Number of lines below with the word "README": state it and write nothing more.

━━ Records shown

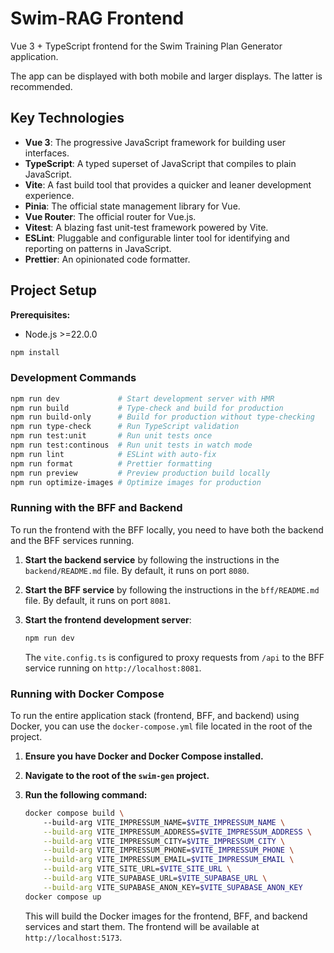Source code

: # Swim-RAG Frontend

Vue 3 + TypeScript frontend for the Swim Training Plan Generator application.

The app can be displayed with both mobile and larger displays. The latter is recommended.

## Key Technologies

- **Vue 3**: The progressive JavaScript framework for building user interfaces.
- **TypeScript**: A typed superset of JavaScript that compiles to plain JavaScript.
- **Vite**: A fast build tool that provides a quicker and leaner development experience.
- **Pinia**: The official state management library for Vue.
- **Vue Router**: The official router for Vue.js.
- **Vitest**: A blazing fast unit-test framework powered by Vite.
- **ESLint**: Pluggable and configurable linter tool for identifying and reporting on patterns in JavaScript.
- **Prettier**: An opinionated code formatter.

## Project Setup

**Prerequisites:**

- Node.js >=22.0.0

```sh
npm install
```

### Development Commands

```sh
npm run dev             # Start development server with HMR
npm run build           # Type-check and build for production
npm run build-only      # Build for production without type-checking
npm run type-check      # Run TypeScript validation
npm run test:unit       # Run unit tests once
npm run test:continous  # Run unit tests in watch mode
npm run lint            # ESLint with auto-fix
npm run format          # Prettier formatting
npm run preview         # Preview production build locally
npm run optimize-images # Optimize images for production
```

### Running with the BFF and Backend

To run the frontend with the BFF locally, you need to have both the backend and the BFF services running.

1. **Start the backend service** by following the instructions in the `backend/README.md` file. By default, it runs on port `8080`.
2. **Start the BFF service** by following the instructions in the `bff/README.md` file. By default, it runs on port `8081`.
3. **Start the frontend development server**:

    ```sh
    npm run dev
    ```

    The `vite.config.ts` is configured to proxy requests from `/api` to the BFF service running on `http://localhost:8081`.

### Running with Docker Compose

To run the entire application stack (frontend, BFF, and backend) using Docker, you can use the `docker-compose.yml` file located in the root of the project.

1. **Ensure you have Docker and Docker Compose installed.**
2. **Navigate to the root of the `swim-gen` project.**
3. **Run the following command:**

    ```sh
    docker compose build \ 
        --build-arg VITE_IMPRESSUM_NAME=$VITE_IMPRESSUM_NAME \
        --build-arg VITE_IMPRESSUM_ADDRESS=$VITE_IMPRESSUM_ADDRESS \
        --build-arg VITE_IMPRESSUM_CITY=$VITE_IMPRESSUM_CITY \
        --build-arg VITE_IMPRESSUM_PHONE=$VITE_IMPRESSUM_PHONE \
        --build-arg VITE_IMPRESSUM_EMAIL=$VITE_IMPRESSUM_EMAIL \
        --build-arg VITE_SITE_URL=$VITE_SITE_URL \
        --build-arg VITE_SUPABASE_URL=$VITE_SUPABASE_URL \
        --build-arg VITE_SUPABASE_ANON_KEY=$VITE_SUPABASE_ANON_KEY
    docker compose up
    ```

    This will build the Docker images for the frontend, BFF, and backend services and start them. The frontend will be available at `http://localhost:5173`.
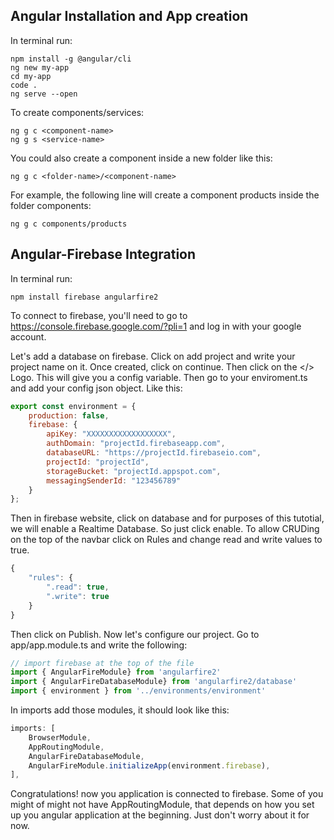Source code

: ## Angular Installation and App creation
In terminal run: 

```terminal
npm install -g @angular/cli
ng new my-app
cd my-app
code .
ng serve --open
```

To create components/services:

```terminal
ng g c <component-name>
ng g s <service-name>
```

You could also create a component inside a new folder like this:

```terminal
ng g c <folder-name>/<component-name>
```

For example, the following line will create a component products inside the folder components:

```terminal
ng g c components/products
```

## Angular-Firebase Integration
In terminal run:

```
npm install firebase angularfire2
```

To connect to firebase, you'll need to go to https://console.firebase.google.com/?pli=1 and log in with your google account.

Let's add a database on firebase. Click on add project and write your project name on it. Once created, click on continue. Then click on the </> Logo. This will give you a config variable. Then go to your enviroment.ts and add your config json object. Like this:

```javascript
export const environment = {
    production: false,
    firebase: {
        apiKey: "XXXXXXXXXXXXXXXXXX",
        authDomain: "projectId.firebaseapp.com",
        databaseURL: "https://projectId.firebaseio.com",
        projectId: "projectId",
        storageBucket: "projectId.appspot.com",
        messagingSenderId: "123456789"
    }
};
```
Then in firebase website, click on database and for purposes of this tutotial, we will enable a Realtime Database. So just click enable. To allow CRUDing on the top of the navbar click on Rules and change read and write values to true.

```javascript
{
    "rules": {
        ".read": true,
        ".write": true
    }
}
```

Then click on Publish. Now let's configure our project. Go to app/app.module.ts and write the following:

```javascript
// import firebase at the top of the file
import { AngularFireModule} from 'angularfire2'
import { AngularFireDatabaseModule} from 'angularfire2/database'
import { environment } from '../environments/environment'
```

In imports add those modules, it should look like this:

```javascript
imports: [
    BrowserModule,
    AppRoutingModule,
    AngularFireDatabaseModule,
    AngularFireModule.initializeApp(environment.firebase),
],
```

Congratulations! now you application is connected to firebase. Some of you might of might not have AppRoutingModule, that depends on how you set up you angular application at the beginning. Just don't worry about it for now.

━━━━

• Output for this task: 2